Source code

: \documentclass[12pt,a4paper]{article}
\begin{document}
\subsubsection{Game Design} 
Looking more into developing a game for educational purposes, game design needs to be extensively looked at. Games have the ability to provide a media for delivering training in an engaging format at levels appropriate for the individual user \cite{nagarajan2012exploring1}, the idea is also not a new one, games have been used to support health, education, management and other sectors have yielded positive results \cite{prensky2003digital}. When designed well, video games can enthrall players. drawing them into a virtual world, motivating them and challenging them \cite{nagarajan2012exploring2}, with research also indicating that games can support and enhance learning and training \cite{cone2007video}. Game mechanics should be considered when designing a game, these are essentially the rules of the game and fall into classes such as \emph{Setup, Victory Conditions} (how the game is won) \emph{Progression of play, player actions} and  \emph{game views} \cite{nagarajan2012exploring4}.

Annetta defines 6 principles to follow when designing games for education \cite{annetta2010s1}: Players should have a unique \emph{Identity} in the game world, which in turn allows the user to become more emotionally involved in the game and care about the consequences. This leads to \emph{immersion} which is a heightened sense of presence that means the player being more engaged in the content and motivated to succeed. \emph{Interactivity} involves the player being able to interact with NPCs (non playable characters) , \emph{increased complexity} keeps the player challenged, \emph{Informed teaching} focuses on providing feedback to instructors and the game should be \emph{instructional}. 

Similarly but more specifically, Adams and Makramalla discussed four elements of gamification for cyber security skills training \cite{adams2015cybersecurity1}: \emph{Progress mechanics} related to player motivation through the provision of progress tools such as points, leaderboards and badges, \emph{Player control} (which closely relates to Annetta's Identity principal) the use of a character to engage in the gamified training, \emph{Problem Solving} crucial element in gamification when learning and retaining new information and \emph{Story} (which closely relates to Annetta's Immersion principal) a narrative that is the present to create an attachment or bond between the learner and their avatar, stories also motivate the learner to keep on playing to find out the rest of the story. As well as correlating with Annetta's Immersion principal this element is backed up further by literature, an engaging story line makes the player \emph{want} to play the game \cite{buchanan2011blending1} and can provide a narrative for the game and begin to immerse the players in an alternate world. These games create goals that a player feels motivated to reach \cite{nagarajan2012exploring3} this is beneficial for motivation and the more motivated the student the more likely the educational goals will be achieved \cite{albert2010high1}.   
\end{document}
---
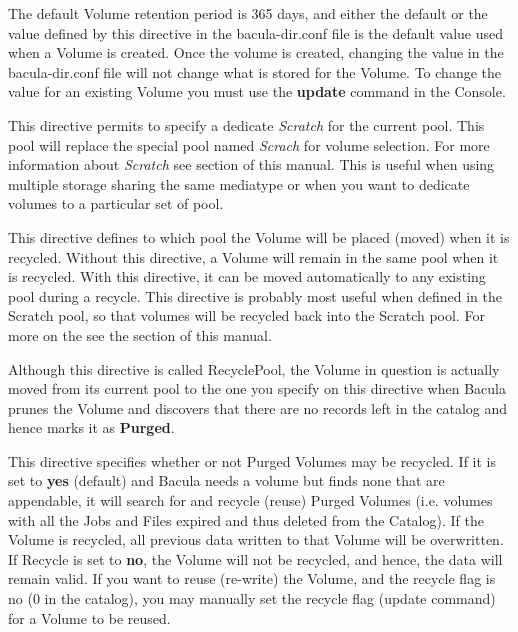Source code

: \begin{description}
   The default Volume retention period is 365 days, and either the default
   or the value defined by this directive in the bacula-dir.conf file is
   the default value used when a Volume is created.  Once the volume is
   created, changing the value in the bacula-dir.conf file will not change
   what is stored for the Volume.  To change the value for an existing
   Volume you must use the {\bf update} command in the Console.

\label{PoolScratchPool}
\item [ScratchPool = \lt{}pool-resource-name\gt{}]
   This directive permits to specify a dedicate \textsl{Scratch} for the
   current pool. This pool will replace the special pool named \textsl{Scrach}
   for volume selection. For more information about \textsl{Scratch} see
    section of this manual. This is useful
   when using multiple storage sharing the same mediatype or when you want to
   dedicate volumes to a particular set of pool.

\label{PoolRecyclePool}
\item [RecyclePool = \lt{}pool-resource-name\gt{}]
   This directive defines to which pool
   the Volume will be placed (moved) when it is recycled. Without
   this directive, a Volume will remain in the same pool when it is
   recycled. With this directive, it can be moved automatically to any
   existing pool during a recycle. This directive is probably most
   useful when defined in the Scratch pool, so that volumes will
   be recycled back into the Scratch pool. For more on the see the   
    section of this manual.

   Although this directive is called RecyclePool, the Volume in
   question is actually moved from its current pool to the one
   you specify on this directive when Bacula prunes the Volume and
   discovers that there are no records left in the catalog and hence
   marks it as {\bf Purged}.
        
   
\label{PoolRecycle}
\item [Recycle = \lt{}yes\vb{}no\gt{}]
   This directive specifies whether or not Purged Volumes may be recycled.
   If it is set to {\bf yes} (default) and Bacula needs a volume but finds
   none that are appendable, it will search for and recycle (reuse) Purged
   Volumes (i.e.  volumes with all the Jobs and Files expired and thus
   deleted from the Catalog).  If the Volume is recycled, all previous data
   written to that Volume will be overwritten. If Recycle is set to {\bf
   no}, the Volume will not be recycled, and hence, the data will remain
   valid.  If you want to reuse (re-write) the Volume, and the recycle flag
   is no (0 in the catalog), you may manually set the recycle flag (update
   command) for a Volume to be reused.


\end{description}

▶ **What is being asked**: Look through the material and find each line that includes "useful", then copy it.

▶ **Your response**:
    section of this manual. This is useful
   useful when defined in the Scratch pool, so that volumes will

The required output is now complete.